PROBLEM TO SOLVE – Below are entries; copy exactly the lines from the one with "1. Clone the repository" through the one with "## Technologies Used", both included, and leave out the rest.

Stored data
======
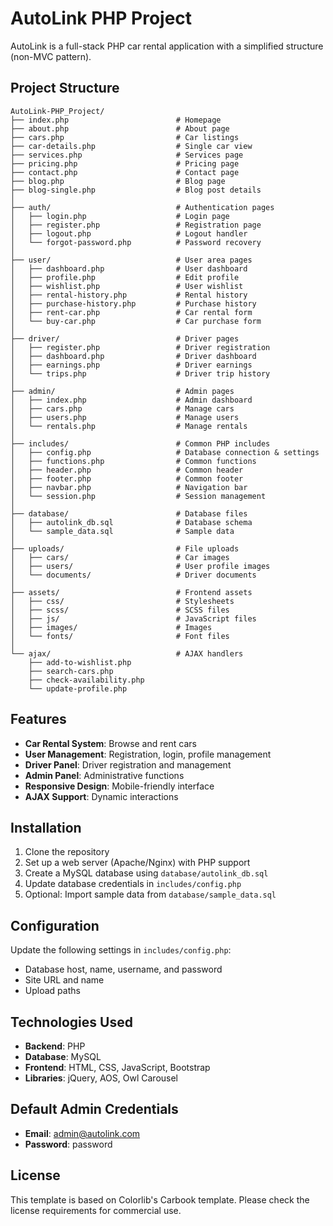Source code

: # AutoLink PHP Project

AutoLink is a full-stack PHP car rental application with a simplified structure (non-MVC pattern).

## Project Structure

```
AutoLink-PHP_Project/
├── index.php                        # Homepage
├── about.php                        # About page
├── cars.php                         # Car listings
├── car-details.php                  # Single car view
├── services.php                     # Services page
├── pricing.php                      # Pricing page
├── contact.php                      # Contact page
├── blog.php                         # Blog page
├── blog-single.php                  # Blog post details
│
├── auth/                            # Authentication pages
│   ├── login.php                    # Login page
│   ├── register.php                 # Registration page
│   ├── logout.php                   # Logout handler
│   └── forgot-password.php          # Password recovery
│
├── user/                            # User area pages
│   ├── dashboard.php                # User dashboard
│   ├── profile.php                  # Edit profile
│   ├── wishlist.php                 # User wishlist
│   ├── rental-history.php           # Rental history
│   ├── purchase-history.php         # Purchase history
│   ├── rent-car.php                 # Car rental form
│   └── buy-car.php                  # Car purchase form
│
├── driver/                          # Driver pages
│   ├── register.php                 # Driver registration
│   ├── dashboard.php                # Driver dashboard
│   ├── earnings.php                 # Driver earnings
│   └── trips.php                    # Driver trip history
│
├── admin/                           # Admin pages
│   ├── index.php                    # Admin dashboard
│   ├── cars.php                     # Manage cars
│   ├── users.php                    # Manage users
│   └── rentals.php                  # Manage rentals
│
├── includes/                        # Common PHP includes
│   ├── config.php                   # Database connection & settings
│   ├── functions.php                # Common functions
│   ├── header.php                   # Common header
│   ├── footer.php                   # Common footer
│   ├── navbar.php                   # Navigation bar
│   └── session.php                  # Session management
│
├── database/                        # Database files
│   ├── autolink_db.sql              # Database schema
│   └── sample_data.sql              # Sample data
│
├── uploads/                         # File uploads
│   ├── cars/                        # Car images
│   ├── users/                       # User profile images
│   └── documents/                   # Driver documents
│
├── assets/                          # Frontend assets
│   ├── css/                         # Stylesheets
│   ├── scss/                        # SCSS files
│   ├── js/                          # JavaScript files
│   ├── images/                      # Images
│   └── fonts/                       # Font files
│
└── ajax/                            # AJAX handlers
    ├── add-to-wishlist.php
    ├── search-cars.php
    ├── check-availability.php
    └── update-profile.php
```

## Features

- **Car Rental System**: Browse and rent cars
- **User Management**: Registration, login, profile management
- **Driver Panel**: Driver registration and management
- **Admin Panel**: Administrative functions
- **Responsive Design**: Mobile-friendly interface
- **AJAX Support**: Dynamic interactions

## Installation

1. Clone the repository
2. Set up a web server (Apache/Nginx) with PHP support
3. Create a MySQL database using `database/autolink_db.sql`
4. Update database credentials in `includes/config.php`
5. Optional: Import sample data from `database/sample_data.sql`

## Configuration

Update the following settings in `includes/config.php`:
- Database host, name, username, and password
- Site URL and name
- Upload paths

## Technologies Used

- **Backend**: PHP
- **Database**: MySQL
- **Frontend**: HTML, CSS, JavaScript, Bootstrap
- **Libraries**: jQuery, AOS, Owl Carousel

## Default Admin Credentials

- **Email**: admin@autolink.com
- **Password**: password

## License

This template is based on Colorlib's Carbook template. Please check the license requirements for commercial use.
======
OUTPUT FOR THIS TASK –
1. Clone the repository
2. Set up a web server (Apache/Nginx) with PHP support
3. Create a MySQL database using `database/autolink_db.sql`
4. Update database credentials in `includes/config.php`
5. Optional: Import sample data from `database/sample_data.sql`

## Configuration

Update the following settings in `includes/config.php`:
- Database host, name, username, and password
- Site URL and name
- Upload paths

## Technologies Used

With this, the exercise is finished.